**WORK INSTRUCTIONS**
Your output must be the line containing "[](images/Event_009.png)" followed by every later line in the entries below, all copied exactly.

**DATA SUPPLIED**
◆ ◆ ◆ ◆ ◆
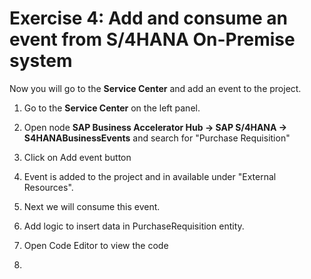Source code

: # Exercise 4: Add and consume an event from S/4HANA On-Premise system
Now you will go to the **Service Center** and add an event to the project.

1. Go to the **Service Center** on the left panel.
[](images/Event_001.png)

2. Open node **SAP Business Accelerator Hub -> SAP S/4HANA -> S4HANABusinessEvents** and search for "Purchase Requisition"
[](images/Event_002.png)

3. Click on Add event button
[](images/Event_009.png)

5. Event is added to the project and in available under "External Resources".
[](images/Event_003.png)

6. Next we will consume this event.
[](images/Event_004.png)
[](images/Event_010.png)

8. Add logic to insert data in PurchaseRequisition entity.
[](images/Event_005.png)
[](images/Event_006.png)
[](images/Event_007.png)

10. Open Code Editor to view the code
[](images/Event_008.png)

12.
◆ ◆ ◆ ◆ ◆
**EXPECTED OUTPUT**
[](images/Event_009.png)

5. Event is added to the project and in available under "External Resources".
[](images/Event_003.png)

6. Next we will consume this event.
[](images/Event_004.png)
[](images/Event_010.png)

8. Add logic to insert data in PurchaseRequisition entity.
[](images/Event_005.png)
[](images/Event_006.png)
[](images/Event_007.png)

10. Open Code Editor to view the code
[](images/Event_008.png)

12.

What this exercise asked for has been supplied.